Start of Provided data

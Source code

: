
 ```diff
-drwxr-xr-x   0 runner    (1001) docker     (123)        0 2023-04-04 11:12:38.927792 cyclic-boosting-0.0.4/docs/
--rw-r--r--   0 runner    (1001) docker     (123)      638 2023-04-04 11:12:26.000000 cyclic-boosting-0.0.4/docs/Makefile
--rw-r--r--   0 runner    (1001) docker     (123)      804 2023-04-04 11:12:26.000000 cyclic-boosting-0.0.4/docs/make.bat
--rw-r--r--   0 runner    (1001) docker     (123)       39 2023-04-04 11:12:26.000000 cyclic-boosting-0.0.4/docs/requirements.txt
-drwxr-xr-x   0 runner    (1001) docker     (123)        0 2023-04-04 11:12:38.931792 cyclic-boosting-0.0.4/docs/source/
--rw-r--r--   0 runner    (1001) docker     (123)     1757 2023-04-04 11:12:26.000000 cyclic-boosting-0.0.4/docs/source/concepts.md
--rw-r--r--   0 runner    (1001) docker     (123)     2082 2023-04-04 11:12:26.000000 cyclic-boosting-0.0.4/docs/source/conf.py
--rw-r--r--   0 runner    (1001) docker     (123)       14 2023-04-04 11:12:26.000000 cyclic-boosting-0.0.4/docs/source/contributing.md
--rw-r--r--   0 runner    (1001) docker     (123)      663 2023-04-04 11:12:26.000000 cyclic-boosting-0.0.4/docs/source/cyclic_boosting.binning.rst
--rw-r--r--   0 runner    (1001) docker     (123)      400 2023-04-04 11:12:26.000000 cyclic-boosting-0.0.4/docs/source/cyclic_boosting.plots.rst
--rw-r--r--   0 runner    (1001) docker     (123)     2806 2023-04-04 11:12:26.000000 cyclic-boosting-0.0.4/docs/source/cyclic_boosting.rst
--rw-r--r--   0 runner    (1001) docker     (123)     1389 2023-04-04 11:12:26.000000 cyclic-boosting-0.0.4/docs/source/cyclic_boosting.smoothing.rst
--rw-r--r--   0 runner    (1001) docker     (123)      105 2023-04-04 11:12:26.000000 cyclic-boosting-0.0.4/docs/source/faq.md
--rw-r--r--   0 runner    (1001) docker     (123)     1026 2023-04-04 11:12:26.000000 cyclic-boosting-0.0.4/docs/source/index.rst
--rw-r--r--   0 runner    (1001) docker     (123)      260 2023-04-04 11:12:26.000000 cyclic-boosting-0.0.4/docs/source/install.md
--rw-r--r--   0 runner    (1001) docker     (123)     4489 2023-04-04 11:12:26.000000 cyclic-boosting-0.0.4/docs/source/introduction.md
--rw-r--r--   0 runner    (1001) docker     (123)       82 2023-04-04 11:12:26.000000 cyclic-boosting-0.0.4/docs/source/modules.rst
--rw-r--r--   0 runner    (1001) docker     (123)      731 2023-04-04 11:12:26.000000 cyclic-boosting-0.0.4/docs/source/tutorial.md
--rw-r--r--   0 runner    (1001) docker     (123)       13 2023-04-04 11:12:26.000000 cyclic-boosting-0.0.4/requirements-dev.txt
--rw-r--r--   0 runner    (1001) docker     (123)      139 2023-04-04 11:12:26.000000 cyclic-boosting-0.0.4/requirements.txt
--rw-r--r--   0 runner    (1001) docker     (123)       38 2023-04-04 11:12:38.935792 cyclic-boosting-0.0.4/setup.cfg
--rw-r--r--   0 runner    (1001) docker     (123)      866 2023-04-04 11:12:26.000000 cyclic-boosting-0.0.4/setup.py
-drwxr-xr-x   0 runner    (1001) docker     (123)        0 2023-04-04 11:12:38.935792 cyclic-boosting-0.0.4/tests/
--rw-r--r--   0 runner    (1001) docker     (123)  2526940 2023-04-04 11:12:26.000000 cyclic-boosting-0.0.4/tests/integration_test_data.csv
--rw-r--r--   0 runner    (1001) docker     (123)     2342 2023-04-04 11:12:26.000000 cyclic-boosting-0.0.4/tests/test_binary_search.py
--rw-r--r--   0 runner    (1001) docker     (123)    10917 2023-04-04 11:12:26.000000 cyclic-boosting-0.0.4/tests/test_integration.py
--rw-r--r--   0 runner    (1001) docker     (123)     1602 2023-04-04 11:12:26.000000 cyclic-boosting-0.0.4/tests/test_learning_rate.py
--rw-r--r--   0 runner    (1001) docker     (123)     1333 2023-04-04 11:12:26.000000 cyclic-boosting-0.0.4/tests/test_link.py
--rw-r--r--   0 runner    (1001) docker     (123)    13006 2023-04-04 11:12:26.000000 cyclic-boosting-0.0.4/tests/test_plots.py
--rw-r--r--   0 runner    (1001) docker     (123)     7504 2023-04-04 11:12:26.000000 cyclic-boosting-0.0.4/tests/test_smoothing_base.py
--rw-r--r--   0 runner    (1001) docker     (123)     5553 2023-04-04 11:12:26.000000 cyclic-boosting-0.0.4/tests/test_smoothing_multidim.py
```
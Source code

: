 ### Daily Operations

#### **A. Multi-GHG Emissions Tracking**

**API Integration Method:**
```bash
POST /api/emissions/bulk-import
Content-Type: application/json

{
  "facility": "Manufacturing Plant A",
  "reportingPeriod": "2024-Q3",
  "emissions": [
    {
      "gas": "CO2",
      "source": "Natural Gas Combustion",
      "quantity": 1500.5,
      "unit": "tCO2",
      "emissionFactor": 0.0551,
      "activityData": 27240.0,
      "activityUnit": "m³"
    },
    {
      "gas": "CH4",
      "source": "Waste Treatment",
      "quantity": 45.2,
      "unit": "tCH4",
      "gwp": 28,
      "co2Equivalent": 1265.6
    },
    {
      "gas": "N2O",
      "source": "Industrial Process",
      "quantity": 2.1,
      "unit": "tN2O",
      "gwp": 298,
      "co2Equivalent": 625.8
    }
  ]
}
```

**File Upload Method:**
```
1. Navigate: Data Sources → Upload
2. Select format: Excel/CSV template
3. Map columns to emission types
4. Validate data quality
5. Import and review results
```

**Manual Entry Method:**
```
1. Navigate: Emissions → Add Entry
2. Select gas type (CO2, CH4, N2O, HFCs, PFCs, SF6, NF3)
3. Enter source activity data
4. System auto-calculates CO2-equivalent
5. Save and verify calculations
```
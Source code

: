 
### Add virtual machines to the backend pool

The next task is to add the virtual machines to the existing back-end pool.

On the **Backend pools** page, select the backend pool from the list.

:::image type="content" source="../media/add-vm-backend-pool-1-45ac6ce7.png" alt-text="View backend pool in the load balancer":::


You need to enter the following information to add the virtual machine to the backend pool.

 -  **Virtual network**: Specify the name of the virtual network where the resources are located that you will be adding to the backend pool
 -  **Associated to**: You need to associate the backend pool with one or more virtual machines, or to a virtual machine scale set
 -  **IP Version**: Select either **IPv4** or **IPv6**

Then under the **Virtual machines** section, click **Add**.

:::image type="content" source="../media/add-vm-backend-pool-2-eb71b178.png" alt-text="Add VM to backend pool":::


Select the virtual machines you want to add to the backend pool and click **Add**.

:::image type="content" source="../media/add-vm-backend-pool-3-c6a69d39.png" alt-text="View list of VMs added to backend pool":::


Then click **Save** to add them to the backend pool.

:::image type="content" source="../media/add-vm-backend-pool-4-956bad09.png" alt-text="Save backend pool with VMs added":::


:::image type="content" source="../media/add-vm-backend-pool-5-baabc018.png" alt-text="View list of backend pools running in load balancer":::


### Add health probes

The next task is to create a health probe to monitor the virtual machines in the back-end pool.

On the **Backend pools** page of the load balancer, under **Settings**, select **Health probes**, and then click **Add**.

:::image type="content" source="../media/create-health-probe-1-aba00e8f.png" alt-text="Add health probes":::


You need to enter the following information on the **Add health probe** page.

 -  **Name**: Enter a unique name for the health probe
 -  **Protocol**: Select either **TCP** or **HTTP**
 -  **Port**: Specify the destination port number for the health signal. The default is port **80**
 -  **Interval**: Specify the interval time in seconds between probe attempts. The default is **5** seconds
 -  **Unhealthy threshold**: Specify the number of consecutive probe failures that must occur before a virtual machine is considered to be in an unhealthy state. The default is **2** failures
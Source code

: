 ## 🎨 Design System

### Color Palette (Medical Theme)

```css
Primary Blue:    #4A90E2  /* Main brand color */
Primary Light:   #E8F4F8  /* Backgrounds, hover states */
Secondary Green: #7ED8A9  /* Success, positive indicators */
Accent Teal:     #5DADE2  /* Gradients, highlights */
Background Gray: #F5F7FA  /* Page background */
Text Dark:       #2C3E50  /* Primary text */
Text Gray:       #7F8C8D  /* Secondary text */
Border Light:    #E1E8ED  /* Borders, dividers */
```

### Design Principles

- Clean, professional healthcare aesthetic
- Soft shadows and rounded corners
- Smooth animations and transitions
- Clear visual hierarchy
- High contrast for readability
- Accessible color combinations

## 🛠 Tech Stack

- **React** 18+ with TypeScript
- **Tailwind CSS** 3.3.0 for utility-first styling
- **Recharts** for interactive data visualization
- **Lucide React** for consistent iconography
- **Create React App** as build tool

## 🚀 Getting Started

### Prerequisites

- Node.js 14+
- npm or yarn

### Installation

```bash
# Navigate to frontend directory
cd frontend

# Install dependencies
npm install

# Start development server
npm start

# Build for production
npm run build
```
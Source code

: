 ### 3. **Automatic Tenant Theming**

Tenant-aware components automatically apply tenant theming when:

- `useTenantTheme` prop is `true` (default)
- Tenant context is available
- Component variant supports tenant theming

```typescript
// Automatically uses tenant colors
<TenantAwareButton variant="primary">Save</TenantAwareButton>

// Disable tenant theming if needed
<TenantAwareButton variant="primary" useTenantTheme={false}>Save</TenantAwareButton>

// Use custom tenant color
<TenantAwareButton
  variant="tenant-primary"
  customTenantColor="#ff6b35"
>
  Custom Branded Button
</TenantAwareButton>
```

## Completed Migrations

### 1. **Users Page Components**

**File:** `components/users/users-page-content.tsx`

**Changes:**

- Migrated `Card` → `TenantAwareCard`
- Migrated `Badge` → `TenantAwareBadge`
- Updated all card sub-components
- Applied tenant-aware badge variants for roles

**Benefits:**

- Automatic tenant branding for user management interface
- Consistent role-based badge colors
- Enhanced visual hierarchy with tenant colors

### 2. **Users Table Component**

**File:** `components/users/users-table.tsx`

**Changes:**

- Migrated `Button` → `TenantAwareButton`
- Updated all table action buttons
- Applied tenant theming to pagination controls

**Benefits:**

End of Provided data

■ Work to be completed ■
Taking the entries above, write out exactly each line from the one holding "You need to enter the following information to" to the one holding "list of VMs", both included, and stop there.

■ Response ■
You need to enter the following information to add the virtual machine to the backend pool.

 -  **Virtual network**: Specify the name of the virtual network where the resources are located that you will be adding to the backend pool
 -  **Associated to**: You need to associate the backend pool with one or more virtual machines, or to a virtual machine scale set
 -  **IP Version**: Select either **IPv4** or **IPv6**

Then under the **Virtual machines** section, click **Add**.

:::image type="content" source="../media/add-vm-backend-pool-2-eb71b178.png" alt-text="Add VM to backend pool":::


Select the virtual machines you want to add to the backend pool and click **Add**.

:::image type="content" source="../media/add-vm-backend-pool-3-c6a69d39.png" alt-text="View list of VMs added to backend pool":::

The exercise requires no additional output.